In the small town of Campbell, Kentucky, Bob and Amy Bosley were like royalty. They ran a million-dollar roofing business and had sports cars, horses, their own plane and a 50-foot luxury boat. They also planned to build a castle-like dream home in their 35-acre estate.

They had two sons, Trevor, nine, and Morgan, six, and were both active volunteers in the community, helping others less fortunate than themselves.

They were noted for their good nature as well as their money, but all that suddenly changed with a dramatic phone call around 5 a.m. on May 17th, 2005.

“Someone is breaking into my house!” Amy Bosley frantically told an emergency services dispatcher. “What can I do? Help me, help me!”

Then before the dispatcher could reply, Amy cried, “Oh, my God, he’s shot my husband, he’s shot Bob! I think he’s still in the house…”

Three patrol cars were sent to the Bosleys’ luxury cabin, in an isolated spot off a gravel road in a wood.

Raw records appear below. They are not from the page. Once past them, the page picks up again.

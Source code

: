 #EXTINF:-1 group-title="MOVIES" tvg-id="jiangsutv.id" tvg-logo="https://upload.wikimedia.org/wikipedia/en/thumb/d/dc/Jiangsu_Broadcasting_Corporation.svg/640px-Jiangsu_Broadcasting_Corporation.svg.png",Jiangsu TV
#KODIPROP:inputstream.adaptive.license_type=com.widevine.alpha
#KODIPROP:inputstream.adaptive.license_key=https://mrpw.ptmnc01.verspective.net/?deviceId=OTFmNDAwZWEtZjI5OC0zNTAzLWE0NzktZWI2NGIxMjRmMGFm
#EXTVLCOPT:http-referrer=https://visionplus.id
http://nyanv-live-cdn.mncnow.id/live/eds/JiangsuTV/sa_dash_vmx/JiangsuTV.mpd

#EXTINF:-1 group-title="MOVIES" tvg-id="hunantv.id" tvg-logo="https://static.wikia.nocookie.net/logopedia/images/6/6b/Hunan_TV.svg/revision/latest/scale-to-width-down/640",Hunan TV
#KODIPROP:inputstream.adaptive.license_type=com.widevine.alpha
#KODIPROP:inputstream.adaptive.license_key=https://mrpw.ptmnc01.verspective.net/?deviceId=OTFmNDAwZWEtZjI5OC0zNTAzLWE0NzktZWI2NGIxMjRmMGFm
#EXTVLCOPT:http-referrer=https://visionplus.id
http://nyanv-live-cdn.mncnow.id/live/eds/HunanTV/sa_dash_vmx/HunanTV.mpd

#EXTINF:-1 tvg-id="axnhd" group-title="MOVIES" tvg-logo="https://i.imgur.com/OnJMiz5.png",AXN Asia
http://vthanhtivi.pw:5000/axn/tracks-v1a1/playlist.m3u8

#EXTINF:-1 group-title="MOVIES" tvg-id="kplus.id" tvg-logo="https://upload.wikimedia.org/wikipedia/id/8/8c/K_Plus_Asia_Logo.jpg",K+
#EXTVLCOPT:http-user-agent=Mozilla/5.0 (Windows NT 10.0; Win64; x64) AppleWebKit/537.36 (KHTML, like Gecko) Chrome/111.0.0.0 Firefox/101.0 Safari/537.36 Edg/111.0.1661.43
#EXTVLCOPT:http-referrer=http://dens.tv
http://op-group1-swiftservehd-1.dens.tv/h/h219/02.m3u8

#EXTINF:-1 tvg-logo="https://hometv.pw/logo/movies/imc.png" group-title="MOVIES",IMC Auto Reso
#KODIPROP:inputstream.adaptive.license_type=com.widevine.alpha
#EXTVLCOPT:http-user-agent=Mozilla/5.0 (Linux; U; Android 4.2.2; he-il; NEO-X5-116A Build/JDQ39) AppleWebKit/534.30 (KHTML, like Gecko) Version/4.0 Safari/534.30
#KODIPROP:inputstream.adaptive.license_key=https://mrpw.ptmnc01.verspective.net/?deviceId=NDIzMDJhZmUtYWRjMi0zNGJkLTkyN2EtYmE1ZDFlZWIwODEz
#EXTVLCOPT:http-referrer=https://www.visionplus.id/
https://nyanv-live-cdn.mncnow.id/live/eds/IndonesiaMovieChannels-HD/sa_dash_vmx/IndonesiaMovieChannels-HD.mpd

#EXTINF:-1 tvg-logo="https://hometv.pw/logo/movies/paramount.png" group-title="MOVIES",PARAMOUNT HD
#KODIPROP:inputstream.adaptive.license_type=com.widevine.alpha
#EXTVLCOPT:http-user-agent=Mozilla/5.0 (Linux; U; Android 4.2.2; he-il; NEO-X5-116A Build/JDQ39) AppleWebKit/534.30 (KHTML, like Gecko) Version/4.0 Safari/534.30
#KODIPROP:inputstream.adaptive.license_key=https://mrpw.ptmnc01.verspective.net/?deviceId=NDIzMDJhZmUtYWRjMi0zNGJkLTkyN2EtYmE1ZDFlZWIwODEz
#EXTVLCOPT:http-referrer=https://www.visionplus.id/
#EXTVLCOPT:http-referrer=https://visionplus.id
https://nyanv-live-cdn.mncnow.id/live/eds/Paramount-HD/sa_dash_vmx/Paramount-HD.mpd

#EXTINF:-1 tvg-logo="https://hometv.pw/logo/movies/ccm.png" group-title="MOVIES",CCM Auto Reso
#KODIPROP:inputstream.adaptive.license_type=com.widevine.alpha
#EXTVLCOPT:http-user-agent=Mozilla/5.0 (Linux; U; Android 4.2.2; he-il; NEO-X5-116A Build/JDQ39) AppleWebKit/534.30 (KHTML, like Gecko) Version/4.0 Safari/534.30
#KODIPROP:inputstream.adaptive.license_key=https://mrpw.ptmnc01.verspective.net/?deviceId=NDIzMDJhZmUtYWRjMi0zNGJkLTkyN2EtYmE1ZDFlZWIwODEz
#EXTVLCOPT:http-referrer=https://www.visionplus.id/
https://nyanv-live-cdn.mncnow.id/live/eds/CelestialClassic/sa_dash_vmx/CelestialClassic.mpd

The once immaculate home was a shambles, with the back door broken in and shattered glass everywhere, and in the bedroom officers found 41-year-old Bob Bosley dead.

“It was a very bloody scene,” Detective Dave Fickensecher said later. “You could see bullet holes everywhere. Bob Bosley had been shot seven times, and the first thing a colleague said to me was, ‘This is overkill. No intruder would kill the guy like this and then destroy the place.’

The two children had been asleep in the first-floor loft bedroom and had not been harmed, though they were woken by the commotion.

“Amy Bosley wasn’t very helpful in describing the intruder. The most distinctive thing she recalled about him was that he stank ‘like body odour, only worse,’” said Fickensecher.

As the Bosleys’ relatives and friends gathered around, wondering who could have launched such a vicious attack on someone as popular as Bob, mounting panic gripped the community.

Two sniffer dogs were brought in but failed to find anything, and the Hamilton County sheriff’s helicopter helped in the search of the heavily wooded area.

Two officers were posted at Grant Lick elementary school as a precaution. The school, which both Bosley boys attended, was about half a mile from the family home. Locals who wondered if a crazed killer was on the loose kept their children at home in the following days…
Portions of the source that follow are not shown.